> [WHAT TO PRODUCE]: Look through the data below and work out how many lines hold "sipati"; state only the number.

> [DATA LISTING]:
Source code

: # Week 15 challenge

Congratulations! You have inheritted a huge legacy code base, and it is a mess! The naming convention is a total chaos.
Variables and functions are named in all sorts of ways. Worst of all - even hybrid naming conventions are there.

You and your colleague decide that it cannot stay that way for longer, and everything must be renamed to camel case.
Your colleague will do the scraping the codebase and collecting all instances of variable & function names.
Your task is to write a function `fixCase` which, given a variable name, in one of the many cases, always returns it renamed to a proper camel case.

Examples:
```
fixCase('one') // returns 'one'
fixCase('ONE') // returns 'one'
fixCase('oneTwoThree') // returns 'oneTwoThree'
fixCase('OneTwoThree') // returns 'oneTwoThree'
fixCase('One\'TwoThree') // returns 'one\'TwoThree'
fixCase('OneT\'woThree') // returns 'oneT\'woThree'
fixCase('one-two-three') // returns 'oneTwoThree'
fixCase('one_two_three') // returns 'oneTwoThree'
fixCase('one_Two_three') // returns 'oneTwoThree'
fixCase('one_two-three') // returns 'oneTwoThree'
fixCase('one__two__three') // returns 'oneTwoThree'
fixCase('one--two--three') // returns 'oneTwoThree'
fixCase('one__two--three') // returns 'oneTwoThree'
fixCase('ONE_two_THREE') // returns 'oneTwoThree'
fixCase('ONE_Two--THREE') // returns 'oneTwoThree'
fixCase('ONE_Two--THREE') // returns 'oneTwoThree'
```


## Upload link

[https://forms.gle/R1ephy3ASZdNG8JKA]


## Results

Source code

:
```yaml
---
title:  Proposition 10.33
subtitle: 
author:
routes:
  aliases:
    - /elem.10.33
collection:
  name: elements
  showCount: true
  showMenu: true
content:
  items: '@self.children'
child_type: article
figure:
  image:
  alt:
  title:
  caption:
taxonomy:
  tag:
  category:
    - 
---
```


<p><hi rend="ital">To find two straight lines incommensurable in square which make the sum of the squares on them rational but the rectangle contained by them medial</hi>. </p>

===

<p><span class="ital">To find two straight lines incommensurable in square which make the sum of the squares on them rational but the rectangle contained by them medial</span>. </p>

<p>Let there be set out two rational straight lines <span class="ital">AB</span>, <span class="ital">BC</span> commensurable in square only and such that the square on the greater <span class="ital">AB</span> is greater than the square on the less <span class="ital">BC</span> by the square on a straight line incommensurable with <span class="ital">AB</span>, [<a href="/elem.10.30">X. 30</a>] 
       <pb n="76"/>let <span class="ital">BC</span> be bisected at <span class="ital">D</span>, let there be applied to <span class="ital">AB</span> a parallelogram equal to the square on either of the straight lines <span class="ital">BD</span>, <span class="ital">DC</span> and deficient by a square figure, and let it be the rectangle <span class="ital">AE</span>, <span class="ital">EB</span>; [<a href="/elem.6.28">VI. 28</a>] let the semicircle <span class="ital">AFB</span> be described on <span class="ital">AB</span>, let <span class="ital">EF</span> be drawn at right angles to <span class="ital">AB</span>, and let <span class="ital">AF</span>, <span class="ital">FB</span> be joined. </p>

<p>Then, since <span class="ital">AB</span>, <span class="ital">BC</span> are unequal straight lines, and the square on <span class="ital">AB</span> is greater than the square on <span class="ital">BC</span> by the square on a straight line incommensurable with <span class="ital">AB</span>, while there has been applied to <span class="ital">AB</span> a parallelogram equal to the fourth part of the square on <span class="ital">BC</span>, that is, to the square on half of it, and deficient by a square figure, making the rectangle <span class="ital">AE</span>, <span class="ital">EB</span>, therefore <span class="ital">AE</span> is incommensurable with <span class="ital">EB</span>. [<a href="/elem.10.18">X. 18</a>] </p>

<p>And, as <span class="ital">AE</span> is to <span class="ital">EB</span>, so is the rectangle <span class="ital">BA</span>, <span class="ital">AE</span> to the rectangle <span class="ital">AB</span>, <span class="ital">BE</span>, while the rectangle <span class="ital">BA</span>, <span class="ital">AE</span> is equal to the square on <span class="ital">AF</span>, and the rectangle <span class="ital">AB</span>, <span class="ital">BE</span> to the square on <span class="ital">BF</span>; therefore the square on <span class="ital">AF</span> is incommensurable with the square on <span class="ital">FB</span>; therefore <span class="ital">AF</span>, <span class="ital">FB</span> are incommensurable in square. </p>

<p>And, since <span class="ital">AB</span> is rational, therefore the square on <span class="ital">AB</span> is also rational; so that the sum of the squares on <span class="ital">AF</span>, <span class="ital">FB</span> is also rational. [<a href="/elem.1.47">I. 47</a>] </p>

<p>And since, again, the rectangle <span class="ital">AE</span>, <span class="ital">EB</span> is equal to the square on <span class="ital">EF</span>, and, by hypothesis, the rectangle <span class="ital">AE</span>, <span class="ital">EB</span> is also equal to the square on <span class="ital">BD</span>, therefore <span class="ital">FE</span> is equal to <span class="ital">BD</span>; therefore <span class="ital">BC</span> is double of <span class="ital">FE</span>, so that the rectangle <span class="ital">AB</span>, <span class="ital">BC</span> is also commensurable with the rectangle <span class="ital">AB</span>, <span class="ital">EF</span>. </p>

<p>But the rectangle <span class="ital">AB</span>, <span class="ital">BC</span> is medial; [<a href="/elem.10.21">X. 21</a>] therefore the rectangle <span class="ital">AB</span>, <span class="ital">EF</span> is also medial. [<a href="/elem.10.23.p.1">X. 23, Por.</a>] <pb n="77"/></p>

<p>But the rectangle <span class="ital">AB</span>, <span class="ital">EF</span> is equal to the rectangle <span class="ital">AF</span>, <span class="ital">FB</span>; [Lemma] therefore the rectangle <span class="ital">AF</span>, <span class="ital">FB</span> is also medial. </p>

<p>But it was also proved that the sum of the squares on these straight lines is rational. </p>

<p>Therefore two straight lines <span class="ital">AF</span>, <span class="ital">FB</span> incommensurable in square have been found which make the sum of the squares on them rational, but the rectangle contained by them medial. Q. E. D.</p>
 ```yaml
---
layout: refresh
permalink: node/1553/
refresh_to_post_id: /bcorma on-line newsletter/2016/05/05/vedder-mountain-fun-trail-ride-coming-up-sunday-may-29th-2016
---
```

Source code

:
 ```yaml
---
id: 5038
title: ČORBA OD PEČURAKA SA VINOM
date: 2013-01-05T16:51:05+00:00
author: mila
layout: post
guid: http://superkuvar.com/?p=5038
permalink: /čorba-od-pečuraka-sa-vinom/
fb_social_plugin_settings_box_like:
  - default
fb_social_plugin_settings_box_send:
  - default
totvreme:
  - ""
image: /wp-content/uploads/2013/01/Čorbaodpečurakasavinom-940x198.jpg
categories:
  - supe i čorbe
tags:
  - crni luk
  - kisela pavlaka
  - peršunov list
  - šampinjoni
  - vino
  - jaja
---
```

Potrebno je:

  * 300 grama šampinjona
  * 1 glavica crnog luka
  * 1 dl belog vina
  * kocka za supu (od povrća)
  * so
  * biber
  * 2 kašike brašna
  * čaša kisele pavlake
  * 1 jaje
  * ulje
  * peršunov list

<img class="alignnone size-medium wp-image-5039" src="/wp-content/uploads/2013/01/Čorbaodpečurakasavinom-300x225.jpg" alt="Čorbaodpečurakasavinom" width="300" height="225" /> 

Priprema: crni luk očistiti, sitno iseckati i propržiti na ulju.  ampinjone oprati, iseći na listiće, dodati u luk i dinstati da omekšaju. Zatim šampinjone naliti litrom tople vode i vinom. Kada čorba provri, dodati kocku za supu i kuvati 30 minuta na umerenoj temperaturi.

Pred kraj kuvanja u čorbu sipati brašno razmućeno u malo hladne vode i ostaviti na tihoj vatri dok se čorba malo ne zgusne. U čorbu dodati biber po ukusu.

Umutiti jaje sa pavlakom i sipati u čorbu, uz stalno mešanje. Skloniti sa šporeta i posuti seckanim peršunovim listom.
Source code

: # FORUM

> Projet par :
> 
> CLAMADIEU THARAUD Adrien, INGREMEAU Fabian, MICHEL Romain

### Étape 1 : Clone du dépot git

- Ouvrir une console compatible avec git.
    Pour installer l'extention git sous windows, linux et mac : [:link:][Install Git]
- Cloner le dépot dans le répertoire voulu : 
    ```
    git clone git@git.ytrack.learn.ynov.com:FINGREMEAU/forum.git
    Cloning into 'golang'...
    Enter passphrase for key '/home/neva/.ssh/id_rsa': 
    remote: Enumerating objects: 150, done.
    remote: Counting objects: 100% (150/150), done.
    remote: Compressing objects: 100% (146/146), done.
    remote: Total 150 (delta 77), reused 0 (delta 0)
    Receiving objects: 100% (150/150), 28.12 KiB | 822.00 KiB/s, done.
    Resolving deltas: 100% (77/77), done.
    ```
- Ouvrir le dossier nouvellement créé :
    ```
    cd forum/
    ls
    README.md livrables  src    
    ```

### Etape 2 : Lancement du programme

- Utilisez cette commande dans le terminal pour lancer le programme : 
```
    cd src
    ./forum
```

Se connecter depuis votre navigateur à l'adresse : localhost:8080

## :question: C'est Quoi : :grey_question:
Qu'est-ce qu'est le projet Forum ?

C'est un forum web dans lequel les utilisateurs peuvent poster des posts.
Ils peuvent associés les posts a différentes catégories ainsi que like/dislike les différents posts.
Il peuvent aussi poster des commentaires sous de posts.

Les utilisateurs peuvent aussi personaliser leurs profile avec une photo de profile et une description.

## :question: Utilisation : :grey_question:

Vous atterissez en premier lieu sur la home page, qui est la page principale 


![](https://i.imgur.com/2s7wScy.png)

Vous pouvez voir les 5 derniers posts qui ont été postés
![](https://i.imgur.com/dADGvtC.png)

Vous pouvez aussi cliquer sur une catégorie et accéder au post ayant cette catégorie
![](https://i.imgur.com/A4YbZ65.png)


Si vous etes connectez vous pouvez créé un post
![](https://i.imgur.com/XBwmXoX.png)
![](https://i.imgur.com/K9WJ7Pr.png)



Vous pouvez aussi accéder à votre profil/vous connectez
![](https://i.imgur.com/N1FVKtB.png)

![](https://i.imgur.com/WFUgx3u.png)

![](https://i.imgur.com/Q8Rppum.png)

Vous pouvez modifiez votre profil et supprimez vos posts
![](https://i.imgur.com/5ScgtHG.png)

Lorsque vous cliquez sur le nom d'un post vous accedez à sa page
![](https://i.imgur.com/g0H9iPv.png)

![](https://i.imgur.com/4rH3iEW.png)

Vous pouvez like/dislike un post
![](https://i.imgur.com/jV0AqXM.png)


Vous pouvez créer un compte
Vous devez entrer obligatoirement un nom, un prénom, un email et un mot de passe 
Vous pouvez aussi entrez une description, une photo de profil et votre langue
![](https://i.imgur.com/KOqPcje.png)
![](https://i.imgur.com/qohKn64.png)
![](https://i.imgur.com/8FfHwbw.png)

> [SOLUTION TO THE PROBLEM]: 2